This might seem obvious to most but I’ve see this done numerous times by my clients during training sessions when we discuss using the Search bar.
Many users type something in the search bar and immediately hit the Enter key to get to see the results, as if they were using a search engine like Google, because that is what we intuitively do, right?
But there is a clear difference when you use the search bar in Asana:
When you type and hit the Enter key:
So for example, if I am searching for ‘product’ and I’m looking for a Team or Portfolio or a Goal and I hit the Enter key I will be limited to results in the following categories:
Tasks, Messages, Projects, Tasks in Templates
Read more about ‘Full text search’ in the Asana guide
When you type and DON’T hit the Enter key:
However, if I don’t hit Enter after I type ‘product’ I can see all the below results (beyond Tasks and Projects) such as: People, Templates, Portfolios, Messages, Goals, Project Briefs, Teams & Tags.
Expand to see all the lovely results!
Read more about ‘Basic search’ in the Asana guide
and don’t forget to use Ctrl+K (or Cmd+Kon Mac) to start typing directly in the search bar!
Helpful, @Richard_Sather; thanks!
But I want to add two more major distinctions between the two search approaches (using Asana’s names for them):
- Basic search (immediate popup results via autocomplete)

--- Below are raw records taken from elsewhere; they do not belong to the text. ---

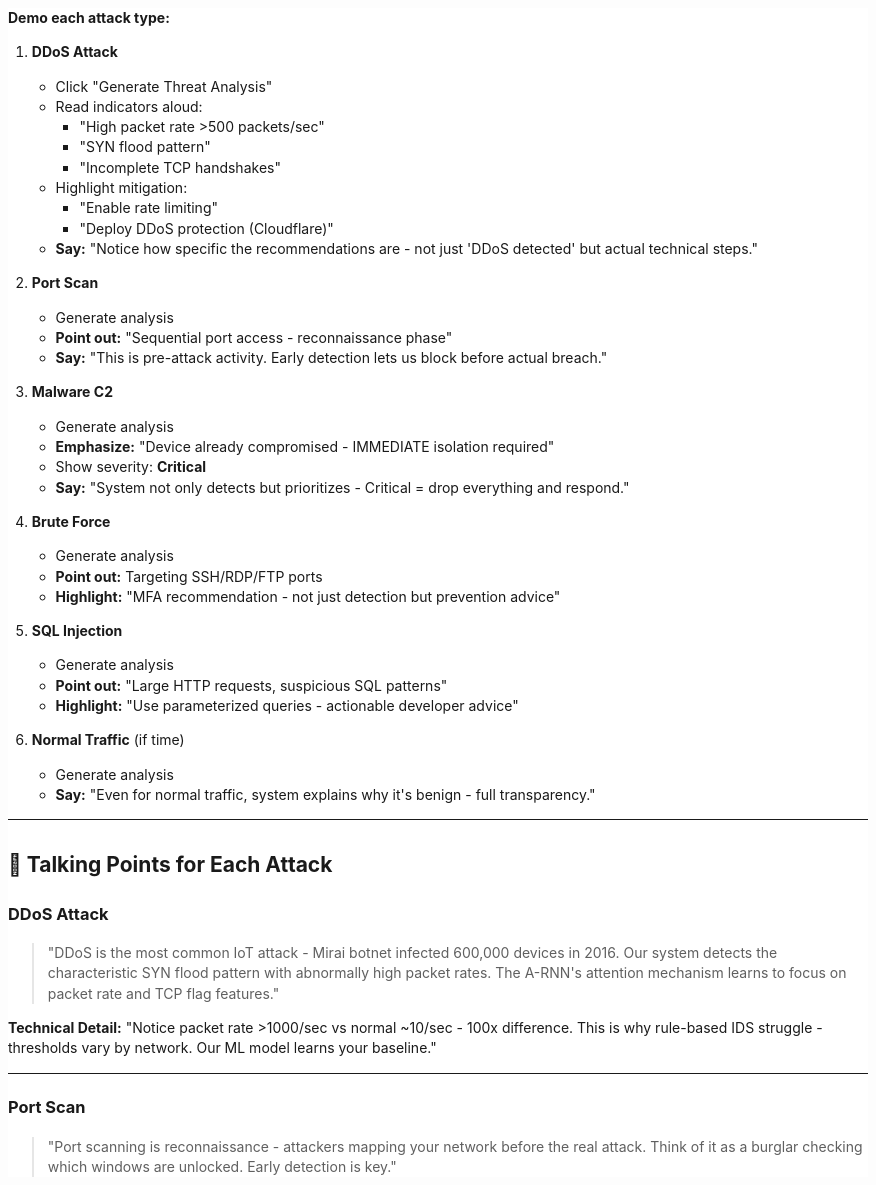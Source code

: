 **Demo each attack type:**

1. **DDoS Attack**
   - Click "Generate Threat Analysis"
   - Read indicators aloud:
     * "High packet rate >500 packets/sec"
     * "SYN flood pattern"
     * "Incomplete TCP handshakes"
   - Highlight mitigation:
     * "Enable rate limiting"
     * "Deploy DDoS protection (Cloudflare)"
   - **Say:** "Notice how specific the recommendations are - not just 'DDoS detected' but actual technical steps."

2. **Port Scan**
   - Generate analysis
   - **Point out:** "Sequential port access - reconnaissance phase"
   - **Say:** "This is pre-attack activity. Early detection lets us block before actual breach."

3. **Malware C2**
   - Generate analysis
   - **Emphasize:** "Device already compromised - IMMEDIATE isolation required"
   - Show severity: **Critical**
   - **Say:** "System not only detects but prioritizes - Critical = drop everything and respond."

4. **Brute Force**
   - Generate analysis
   - **Point out:** Targeting SSH/RDP/FTP ports
   - **Highlight:** "MFA recommendation - not just detection but prevention advice"

5. **SQL Injection**
   - Generate analysis
   - **Point out:** "Large HTTP requests, suspicious SQL patterns"
   - **Highlight:** "Use parameterized queries - actionable developer advice"

6. **Normal Traffic** (if time)
   - Generate analysis
   - **Say:** "Even for normal traffic, system explains why it's benign - full transparency."

---

## 💬 Talking Points for Each Attack

### **DDoS Attack**
> "DDoS is the most common IoT attack - Mirai botnet infected 600,000 devices in 2016. Our system detects the characteristic SYN flood pattern with abnormally high packet rates. The A-RNN's attention mechanism learns to focus on packet rate and TCP flag features."

**Technical Detail:** "Notice packet rate >1000/sec vs normal ~10/sec - 100x difference. This is why rule-based IDS struggle - thresholds vary by network. Our ML model learns your baseline."

---

### **Port Scan**
> "Port scanning is reconnaissance - attackers mapping your network before the real attack. Think of it as a burglar checking which windows are unlocked. Early detection is key."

- Supports a partial-word search
- Searches on title only; will not search across every item’s text fields (including names, descriptions, and comments)
- Full text search (hit enter key to get search results view)
- Does not support partial-word search
- Searches both on title and across every item’s text fields (including names, descriptions, and comments)
For some more related info, see also:
(Another post in 2020 also indicated it hadn’t been addressed yet.)
Another minor point: Besides the entities you listed as Basic search categories, there’s one more too: Tags.
Note: Not a solution but marked as such to elevate a key reply
@lpb, thanks for the feedback and helpful references.
I’ve now added ‘tags’ to my OP, thanks!
Rather than trying to re-train our brains on the specifics of how Asana search works, it would be best to update the search to match our mental models of having all search result types on both the type-ahead results and search results page.
I appreciate that you feel that way, but I’m not so sure I agree, and maybe others are split too.
To me, autocomplete and full search with results page are two different functions, and I actually believe making them the same will degrade the experience for at least one of these use cases, potentially both!
So I’m afraid I’d not vote for that suggestion, but do feel free to post it in Product Feedback if you’d like.
Heather’s post doesn’t ask that the two features be made the same. Indeed, searching titles vs. searching all fields is a very significant difference in functionality, and is a welcome distinction between the “at a glance” style of basic search and the full page experience of full text search. However, it is quite reasonable to expect that all searchable categories appear on the full text search page, and including them would in no way degrade the experience of either type of search. It would be an enhancement to full text search. Basic search would remain useful for its speediness.
As a final comment, even if this change did make basic search obsolete, so what? It does not make sense to withhold an enhancement to a useful feature because it may make another feature obsolete. If improving full text search did in fact make basic search obsolete (in the sense that users were observably abandoning it, something I do not think would actually happen), then that’s a big win for Asana! In that case you would not have to maintain two search features, only one!
Welcome, @Dylan_Bargteil, and thanks for your comments.
We might each be interpreting Heather’s post (“… update the search …”; which search?) a little differently, so apologies if I misunderstood. And we don’t know for sure, but I’d bet that Asana’s designers might consider that adding the extra functionality to the Advanced Search dialog could degrade its usability, even if it added extra functionality.
Re making basic search obsolete: Just to be clear, I haven’t raised this notion and am not sure how basic search would ever become obsolete because autocomplete is more immediate and efficient than opening a new dialog.
100% with that - it almost goes against every other search function to NOT hit enter, even if enter does nothing. Is there a solid reason to explain why both actions perform that different?